People v. Clea: Fourth Department Limits Penal Law § 265.09(2) Firearm Enhancement to the Indicted Predicate Class B Felony and Requires a Jury Finding of Display of a Loaded, Operable Weapon

People v. Clea: Limiting Penal Law § 265.09(2) to the Indicted Predicate Class B Felony with a Proven Display of a Loaded, Operable Weapon

Introduction

In People v. Clea, 2025 NY Slip Op 05590 (4th Dept Oct. 10, 2025), the Appellate Division, Fourth Department, affirmed a multi-count conviction arising from a shooting during a home invasion but modified the sentence in a significant way. The court vacated a series of additional consecutive five-year terms the trial court imposed under Penal Law § 265.09(2), the sentence enhancement tied to a conviction for criminal use of a firearm in the first degree. The decision clarifies three critical limits on that enhancement:

  • It may be imposed only on the “underlying class B violent felony offense” that was actually charged and used as the predicate for the criminal use of a firearm count.
  • It cannot apply where the predicate Class B felony has a firearm use/display/armed-with-a-deadly-weapon element barred by People v. Brown, 67 NY2d 555 (1986).
  • It requires a jury finding (or equivalent basis in the record) that the defendant displayed a loaded, operable weapon in furtherance of the predicate felony; mere possession is insufficient.

Beyond sentencing, the Fourth Department rejected the defendant’s suppression arguments, upholding the police pursuit and arrest based on a BOLO description, flight, proximity to the crime, furtive conduct, and ultimately probable cause upon observing blood on the defendant’s pants. The court also found the verdict was not against the weight of the evidence, including the intent element on the attempted murder count. As modified, the sentence was not unduly harsh or severe.

Summary of the Opinion

The defendant, convicted after jury trial of attempted murder in the second degree, first-degree burglary (two counts), first-degree robbery, first-degree assault, first-degree criminal use of a firearm, and second-degree criminal possession of a weapon, challenged (1) the denial of suppression, (2) the weight of the evidence on identity and intent to kill, and (3) the imposition of multiple five-year add-ons under Penal Law § 265.09(2).

The Fourth Department:

  • Deemed a technically flawed notice of appeal valid under CPL 460.10(6).
  • Affirmed the denial of suppression, holding the officers had a founded suspicion for a common-law inquiry based on the BOLO and observations, which escalated to reasonable suspicion upon the defendant’s flight and furtive conduct, and ripened into probable cause upon observing blood on the defendant’s pants near the scene.
  • Rejected weight-of-evidence challenges to identity and intent to kill, citing overwhelming circumstantial proof.
  • Modified the judgment by vacating the additional, consecutive five-year sentences imposed under Penal Law § 265.09(2) on five counts (attempted murder 2d, burglary 1st [both counts], robbery 1st, assault 1st).

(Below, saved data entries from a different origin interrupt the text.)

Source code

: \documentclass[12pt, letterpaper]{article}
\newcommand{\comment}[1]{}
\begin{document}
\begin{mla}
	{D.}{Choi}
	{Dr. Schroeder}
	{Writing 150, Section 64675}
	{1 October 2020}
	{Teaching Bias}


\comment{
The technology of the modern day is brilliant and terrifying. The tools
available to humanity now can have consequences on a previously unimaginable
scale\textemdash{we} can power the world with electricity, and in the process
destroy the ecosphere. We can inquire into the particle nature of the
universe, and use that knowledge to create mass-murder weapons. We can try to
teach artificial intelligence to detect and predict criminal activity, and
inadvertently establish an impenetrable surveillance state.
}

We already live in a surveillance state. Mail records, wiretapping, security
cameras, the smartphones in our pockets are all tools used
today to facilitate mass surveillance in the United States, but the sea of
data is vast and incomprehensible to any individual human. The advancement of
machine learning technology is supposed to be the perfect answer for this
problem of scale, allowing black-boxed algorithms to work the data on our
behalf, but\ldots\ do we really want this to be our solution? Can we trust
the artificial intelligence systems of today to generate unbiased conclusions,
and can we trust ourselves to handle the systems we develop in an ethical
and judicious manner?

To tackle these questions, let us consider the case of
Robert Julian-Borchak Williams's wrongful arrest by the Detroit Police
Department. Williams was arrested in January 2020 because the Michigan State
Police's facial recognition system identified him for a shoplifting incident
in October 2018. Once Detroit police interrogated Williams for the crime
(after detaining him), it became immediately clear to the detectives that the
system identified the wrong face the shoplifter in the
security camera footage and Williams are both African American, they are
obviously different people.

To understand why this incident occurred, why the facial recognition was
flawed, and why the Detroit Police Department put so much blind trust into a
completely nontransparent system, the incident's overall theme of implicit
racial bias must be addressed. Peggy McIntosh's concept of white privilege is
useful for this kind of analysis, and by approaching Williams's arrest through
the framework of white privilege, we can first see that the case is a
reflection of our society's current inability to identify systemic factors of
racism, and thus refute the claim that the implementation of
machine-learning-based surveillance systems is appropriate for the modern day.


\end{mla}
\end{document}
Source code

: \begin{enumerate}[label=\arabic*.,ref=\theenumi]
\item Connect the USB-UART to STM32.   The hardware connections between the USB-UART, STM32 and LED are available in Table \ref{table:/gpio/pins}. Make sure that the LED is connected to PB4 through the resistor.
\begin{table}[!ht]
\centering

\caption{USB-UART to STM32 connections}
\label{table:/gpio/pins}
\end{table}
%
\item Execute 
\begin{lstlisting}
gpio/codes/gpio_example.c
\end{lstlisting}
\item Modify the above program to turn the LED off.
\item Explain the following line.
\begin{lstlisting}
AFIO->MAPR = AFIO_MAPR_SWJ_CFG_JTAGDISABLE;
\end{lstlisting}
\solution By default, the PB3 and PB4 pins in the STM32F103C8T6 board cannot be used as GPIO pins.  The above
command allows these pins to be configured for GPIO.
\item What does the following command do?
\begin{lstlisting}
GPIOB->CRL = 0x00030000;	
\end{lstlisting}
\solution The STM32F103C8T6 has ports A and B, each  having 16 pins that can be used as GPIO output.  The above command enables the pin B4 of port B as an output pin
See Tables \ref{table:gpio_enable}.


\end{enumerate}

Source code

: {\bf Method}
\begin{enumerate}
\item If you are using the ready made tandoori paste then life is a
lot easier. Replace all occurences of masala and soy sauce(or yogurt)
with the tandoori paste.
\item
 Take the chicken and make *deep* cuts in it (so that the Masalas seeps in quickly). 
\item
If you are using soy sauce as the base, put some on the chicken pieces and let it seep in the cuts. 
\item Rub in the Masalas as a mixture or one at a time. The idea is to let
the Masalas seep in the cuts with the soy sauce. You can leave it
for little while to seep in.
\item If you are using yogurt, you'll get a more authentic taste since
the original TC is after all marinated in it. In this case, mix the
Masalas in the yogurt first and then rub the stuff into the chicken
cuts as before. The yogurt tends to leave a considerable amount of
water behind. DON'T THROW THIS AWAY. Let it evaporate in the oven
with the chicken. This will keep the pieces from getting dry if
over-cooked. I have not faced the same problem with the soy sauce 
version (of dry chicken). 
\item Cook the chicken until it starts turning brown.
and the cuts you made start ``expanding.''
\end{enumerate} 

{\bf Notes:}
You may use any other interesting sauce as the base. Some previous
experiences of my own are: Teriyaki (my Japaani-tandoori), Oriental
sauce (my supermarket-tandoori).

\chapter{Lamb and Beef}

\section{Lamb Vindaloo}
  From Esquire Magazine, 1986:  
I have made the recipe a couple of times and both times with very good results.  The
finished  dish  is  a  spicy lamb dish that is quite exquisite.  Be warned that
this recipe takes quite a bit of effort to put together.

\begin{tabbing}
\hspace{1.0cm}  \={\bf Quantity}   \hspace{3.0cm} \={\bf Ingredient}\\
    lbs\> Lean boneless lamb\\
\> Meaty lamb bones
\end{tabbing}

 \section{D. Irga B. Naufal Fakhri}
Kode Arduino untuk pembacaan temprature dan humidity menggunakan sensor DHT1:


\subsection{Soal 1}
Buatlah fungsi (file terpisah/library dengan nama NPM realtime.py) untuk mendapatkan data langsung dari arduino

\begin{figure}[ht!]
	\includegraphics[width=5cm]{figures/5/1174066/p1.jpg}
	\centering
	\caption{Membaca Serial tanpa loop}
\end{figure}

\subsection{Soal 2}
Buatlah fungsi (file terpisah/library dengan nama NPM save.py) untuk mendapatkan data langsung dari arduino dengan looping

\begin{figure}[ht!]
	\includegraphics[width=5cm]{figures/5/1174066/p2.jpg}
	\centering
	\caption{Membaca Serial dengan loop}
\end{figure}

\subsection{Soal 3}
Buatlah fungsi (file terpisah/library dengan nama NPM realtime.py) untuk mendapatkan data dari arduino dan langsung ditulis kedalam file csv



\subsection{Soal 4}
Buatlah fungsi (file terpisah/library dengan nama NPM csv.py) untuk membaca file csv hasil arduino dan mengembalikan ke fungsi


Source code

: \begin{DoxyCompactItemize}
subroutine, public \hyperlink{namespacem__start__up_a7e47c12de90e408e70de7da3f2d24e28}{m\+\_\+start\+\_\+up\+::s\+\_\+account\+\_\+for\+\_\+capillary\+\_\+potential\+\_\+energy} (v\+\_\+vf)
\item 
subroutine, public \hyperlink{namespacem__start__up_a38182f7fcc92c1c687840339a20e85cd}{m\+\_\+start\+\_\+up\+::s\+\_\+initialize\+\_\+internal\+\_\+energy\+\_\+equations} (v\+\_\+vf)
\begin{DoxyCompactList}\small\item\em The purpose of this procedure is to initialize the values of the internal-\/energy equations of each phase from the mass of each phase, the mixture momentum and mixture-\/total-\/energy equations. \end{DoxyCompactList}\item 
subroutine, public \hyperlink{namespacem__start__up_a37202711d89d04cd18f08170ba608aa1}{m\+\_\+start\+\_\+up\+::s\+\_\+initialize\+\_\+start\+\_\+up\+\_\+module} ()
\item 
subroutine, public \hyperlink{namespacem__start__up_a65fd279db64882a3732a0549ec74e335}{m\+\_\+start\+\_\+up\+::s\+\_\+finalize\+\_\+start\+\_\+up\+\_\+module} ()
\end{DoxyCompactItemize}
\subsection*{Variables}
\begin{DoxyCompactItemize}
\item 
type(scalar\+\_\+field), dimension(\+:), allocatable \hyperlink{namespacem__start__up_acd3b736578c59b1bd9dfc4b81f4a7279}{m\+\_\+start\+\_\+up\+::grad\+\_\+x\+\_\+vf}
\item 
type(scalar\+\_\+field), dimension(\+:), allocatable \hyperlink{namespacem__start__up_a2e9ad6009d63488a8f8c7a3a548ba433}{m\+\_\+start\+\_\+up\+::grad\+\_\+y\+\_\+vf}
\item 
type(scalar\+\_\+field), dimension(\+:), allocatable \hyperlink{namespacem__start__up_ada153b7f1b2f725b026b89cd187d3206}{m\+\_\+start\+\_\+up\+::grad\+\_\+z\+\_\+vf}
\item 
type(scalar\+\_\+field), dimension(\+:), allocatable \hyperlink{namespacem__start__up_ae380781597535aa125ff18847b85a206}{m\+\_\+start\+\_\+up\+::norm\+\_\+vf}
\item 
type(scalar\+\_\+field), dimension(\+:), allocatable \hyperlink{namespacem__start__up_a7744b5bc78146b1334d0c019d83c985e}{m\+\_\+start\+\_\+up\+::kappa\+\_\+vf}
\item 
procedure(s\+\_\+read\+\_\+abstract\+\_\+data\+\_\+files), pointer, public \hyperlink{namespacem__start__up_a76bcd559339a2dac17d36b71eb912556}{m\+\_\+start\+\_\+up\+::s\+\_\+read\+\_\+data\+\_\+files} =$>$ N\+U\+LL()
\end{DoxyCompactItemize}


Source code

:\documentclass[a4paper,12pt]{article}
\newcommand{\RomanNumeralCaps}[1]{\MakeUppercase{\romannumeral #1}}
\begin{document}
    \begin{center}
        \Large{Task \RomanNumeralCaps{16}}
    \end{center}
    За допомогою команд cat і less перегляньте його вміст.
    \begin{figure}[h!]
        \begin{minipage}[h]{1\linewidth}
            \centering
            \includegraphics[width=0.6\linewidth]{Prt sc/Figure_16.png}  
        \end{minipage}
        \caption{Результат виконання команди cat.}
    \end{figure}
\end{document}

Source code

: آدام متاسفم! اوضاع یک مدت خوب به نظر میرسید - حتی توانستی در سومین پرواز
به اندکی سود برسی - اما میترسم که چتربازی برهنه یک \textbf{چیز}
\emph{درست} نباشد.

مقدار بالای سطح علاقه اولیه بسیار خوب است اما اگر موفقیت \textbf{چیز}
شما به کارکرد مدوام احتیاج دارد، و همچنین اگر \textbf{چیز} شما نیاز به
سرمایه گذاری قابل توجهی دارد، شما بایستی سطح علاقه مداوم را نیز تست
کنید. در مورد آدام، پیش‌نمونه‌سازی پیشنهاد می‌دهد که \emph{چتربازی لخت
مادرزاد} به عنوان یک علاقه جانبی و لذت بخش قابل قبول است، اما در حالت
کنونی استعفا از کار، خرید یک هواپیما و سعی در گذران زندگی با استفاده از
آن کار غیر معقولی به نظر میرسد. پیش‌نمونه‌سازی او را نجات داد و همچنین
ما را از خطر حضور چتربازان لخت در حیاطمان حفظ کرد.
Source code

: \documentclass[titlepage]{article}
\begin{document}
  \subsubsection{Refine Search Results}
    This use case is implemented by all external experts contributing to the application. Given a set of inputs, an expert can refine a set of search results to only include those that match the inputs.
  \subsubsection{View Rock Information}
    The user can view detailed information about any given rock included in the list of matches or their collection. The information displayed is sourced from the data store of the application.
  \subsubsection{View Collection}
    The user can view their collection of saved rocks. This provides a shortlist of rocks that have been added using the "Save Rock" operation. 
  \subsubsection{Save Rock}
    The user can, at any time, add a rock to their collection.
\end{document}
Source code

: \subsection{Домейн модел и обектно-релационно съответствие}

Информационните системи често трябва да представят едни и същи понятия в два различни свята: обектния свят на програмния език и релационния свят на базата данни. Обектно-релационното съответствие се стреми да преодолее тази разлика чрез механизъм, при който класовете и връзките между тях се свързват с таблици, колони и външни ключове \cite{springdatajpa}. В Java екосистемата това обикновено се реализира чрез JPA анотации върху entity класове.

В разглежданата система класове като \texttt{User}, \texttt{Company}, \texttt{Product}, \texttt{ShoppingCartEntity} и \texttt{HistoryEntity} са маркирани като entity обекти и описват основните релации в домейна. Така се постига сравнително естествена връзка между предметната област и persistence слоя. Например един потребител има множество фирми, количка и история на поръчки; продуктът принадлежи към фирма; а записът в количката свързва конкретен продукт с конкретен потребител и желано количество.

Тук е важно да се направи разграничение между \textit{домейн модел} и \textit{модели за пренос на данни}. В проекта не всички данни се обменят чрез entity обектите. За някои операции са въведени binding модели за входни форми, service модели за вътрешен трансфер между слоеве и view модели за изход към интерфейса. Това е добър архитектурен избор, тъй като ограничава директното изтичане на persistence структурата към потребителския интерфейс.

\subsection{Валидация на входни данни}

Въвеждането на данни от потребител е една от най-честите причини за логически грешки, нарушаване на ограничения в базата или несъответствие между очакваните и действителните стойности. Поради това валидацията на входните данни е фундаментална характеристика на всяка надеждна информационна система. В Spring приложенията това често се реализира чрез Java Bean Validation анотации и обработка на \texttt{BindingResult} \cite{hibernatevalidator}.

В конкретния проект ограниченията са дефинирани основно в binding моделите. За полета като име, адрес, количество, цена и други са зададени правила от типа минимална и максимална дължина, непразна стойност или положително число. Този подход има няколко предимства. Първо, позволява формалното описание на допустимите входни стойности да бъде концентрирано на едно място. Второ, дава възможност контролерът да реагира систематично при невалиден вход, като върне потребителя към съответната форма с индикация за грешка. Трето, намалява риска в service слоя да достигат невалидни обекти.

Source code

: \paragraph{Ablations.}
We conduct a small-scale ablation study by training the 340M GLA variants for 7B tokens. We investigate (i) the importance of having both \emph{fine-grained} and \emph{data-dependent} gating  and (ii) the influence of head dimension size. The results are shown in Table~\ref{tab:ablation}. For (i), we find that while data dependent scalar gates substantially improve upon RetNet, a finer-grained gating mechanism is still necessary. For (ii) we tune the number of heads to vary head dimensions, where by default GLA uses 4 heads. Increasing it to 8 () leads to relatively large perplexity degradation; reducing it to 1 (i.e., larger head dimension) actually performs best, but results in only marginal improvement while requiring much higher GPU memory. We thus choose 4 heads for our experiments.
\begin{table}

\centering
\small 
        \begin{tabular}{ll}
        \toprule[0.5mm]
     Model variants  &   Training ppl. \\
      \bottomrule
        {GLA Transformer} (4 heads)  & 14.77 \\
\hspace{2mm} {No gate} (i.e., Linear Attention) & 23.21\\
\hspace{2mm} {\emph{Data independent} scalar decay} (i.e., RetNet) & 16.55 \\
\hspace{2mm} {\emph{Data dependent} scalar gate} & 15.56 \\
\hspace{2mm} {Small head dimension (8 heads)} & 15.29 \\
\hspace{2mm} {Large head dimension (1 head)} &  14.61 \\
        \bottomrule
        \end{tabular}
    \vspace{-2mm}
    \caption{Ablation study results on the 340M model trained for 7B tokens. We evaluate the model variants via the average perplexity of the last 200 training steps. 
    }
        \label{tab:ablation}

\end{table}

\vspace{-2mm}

The enhancement could not be imposed on non-predicate class B felonies, on counts containing a firearm element barred by Brown, or without a jury finding of display of a loaded, operable firearm on the actual predicate felony.
  • Affirmed the sentence as modified as not unduly harsh or severe.

Analysis

1) Precedents Cited and Their Influence

  • Appellate procedure and scope of review:
    • CPL 460.10(6) and People v. McCants, 239 AD3d 1306 (4th Dept 2025): A notice of appeal with a non-prejudicial defect (incorrect judgment date) may be treated as valid in the interest of justice.
    • People v. Johnson, 192 AD3d 1612 (4th Dept 2021); People v. Jennings, 295 AD2d 1000 (4th Dept 2002); People v. Millan, 69 NY2d 514 (1987); People v. Gonzalez, 55 NY2d 720 (1981): Appellate review of suppression rulings is confined to the evidence at the suppression hearing, not trial testimony.
  • Street encounters and escalation of police authority:
    • People v. Williams, 30 AD3d 980 (4th Dept 2006); People v. Dogan, 154 AD3d 1314 (4th Dept 2017); People v. Mitchell, 118 AD3d 1417 (4th Dept 2014); People v. Sierra, 83 NY2d 928 (1994): BOLO match, temporal and spatial proximity, furtive behavior, and headlong flight can provide reasonable suspicion to pursue. This anchored the court’s approval of the chase and stop.
    • People v. Schollin, 255 AD2d 465 (2d Dept 1998); People v. Betancourt, 153 AD2d 750 (2d Dept 1989): Observation of blood on the suspect’s clothing near the scene supports probable cause.
  • Weight-of-evidence review:
    • People v. Danielson, 9 NY3d 342 (2007); People v. Bleakley, 69 NY2d 490 (1987): Provide the framework for weight-of-evidence review.
    • People v. Renaldo, 239 AD3d 1470 (4th Dept 2025); People v. Lacey, 229 AD3d 1270 (4th Dept 2024); People v. Malone, 196 AD3d 1054 (4th Dept 2021); People v. Isaac, 195 AD3d 1410 (4th Dept 2021): Circumstantial evidence can be overwhelming; identity findings upheld.
    • People v. Thomas, 176 AD3d 1639 (4th Dept 2019); People v. Carter, 188 AD3d 1674 (4th Dept 2020): Intent to kill may be inferred from facts; attempted murder conviction affirmed on weight.
  • Firearm enhancement under Penal Law § 265.09:
    • People v. Brown, 67 NY2d 555 (1986): Where “use or display of a firearm” is an element of the underlying class B felony, that same firearm conduct cannot double as the predicate for criminal use of a firearm in the first degree; applied here to bar using class B felonies with firearm elements as the “underlying” offense for § 265.09.
    • People v. Wegman, 2 AD3d 1333 (4th Dept 2003); People v. Merriweather, 298 AD2d 950 (4th Dept 2002): Follow and apply Brown.
    • People v. Rhodes, 281 AD2d 225 (1st Dept 2001): Challenges to the legality of a sentence need not be preserved; § 265.09(2) enhancement attaches only to the “underlying class B violent felony,” and the record must show that the defendant displayed a loaded, operable weapon in furtherance of that felony.
    • People v. Samms, 95 NY2d 52 (2000): An illegal sentence may be challenged without preservation.
    • People v. Argueta, 194 AD3d 857 (2d Dept 2021): A conviction under § 265.09(1)(a) (possession of a loaded operable weapon during a class B violent felony) does not itself establish the distinct “display” element required to trigger the five-year add-on in § 265.09(2).
    • Legislative history: Governor’s Approval Memorandum, Bill Jacket, L 1996, ch 650, at 9: underscores the Legislature’s focus on punishing the “display of a loaded, operable firearm” in furtherance of the predicate felony, reinforcing the need for a record-supported finding.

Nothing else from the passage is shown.